Start of Block

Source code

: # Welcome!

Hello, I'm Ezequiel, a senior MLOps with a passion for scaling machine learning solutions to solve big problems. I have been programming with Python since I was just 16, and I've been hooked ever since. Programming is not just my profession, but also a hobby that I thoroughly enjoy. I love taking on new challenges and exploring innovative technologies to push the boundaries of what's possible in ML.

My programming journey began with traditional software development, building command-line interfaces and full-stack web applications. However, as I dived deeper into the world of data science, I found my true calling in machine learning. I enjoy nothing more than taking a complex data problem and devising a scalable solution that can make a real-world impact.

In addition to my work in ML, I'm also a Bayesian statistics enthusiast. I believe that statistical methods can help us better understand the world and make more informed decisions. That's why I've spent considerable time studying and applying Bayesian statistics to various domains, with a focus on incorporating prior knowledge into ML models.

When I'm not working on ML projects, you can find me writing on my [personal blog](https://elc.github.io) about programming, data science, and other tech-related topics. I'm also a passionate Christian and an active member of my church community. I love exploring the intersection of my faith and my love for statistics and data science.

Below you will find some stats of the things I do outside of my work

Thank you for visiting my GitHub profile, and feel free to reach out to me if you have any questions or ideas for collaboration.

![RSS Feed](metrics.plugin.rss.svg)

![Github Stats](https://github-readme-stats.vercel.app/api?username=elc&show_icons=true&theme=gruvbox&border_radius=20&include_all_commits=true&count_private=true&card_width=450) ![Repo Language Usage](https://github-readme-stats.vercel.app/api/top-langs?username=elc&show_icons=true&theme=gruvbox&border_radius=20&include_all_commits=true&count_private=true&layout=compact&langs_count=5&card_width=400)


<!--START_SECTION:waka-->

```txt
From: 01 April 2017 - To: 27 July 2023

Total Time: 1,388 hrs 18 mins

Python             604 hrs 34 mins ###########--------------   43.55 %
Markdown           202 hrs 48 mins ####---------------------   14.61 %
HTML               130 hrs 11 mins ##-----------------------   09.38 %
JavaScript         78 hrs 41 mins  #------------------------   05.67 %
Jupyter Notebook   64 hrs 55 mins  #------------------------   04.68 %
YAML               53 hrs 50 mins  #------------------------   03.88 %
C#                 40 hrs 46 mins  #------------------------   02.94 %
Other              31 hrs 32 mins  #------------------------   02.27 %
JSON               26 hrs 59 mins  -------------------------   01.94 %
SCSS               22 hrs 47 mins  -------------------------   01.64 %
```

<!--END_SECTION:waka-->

End of Block

Using the data above, reproduce exactly the lines between those holding "When I'm not" and "Thank you for", inclusive, and no others.

When I'm not working on ML projects, you can find me writing on my [personal blog](https://elc.github.io) about programming, data science, and other tech-related topics. I'm also a passionate Christian and an active member of my church community. I love exploring the intersection of my faith and my love for statistics and data science.

Below you will find some stats of the things I do outside of my work

Thank you for visiting my GitHub profile, and feel free to reach out to me if you have any questions or ideas for collaboration.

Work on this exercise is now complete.